##### DATA EXTRACT

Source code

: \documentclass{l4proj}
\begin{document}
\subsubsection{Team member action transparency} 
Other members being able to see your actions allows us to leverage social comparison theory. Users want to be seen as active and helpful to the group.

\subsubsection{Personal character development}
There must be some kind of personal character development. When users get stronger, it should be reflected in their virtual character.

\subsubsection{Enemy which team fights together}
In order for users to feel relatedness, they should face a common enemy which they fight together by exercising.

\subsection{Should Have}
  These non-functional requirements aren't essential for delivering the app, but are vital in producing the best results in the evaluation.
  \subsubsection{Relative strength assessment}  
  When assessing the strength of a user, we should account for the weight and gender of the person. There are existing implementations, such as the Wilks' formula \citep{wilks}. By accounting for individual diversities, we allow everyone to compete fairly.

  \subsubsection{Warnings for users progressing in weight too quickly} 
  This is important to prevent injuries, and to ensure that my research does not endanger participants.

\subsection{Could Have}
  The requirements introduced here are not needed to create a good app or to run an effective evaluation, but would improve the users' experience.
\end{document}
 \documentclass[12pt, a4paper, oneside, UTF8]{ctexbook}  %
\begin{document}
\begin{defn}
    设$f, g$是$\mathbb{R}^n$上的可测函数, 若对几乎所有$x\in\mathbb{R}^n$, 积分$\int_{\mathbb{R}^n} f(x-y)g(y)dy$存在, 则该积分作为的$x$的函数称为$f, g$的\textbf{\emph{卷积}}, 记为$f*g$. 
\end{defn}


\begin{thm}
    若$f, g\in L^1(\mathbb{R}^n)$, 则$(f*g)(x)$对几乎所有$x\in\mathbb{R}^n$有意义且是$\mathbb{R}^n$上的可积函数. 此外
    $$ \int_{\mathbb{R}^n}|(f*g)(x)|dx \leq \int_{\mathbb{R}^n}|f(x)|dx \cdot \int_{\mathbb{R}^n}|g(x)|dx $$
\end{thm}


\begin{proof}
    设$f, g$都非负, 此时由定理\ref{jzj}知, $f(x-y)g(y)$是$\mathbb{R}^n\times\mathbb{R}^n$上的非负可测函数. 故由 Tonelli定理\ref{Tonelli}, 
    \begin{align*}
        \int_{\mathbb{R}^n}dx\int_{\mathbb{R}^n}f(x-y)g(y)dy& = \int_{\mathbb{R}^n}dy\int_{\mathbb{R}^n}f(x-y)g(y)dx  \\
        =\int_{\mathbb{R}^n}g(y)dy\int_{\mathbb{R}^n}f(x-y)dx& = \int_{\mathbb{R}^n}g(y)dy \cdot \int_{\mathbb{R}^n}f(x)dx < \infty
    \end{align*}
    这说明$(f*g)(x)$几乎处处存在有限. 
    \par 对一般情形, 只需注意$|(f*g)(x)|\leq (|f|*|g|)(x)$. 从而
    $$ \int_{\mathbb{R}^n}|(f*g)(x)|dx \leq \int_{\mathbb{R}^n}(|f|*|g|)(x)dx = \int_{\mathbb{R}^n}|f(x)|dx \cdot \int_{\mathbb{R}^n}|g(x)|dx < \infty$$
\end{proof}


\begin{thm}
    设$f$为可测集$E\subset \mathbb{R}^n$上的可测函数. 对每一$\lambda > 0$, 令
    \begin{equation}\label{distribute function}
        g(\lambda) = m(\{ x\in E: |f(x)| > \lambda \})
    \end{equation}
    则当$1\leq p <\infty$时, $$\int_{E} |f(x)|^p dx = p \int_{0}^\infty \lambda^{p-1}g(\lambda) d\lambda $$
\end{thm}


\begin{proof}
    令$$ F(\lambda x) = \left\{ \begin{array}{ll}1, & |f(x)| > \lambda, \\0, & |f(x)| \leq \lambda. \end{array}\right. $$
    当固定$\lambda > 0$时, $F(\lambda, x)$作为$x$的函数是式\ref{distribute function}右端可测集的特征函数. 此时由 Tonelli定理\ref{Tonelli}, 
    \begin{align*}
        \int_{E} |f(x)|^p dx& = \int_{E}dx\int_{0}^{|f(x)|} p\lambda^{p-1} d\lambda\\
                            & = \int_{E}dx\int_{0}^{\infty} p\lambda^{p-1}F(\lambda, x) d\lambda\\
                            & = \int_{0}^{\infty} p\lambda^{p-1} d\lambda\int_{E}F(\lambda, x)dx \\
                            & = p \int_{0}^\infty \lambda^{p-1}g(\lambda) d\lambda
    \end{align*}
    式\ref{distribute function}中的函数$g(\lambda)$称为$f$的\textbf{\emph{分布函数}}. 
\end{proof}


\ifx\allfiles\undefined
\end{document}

##########

# [TASK ITEM]
Using the material above, copy every line in which the string "character" occurs.

# [OUTPUT OF THE EXERCISE]
\subsubsection{Personal character development}
There must be some kind of personal character development. When users get stronger, it should be reflected in their virtual character.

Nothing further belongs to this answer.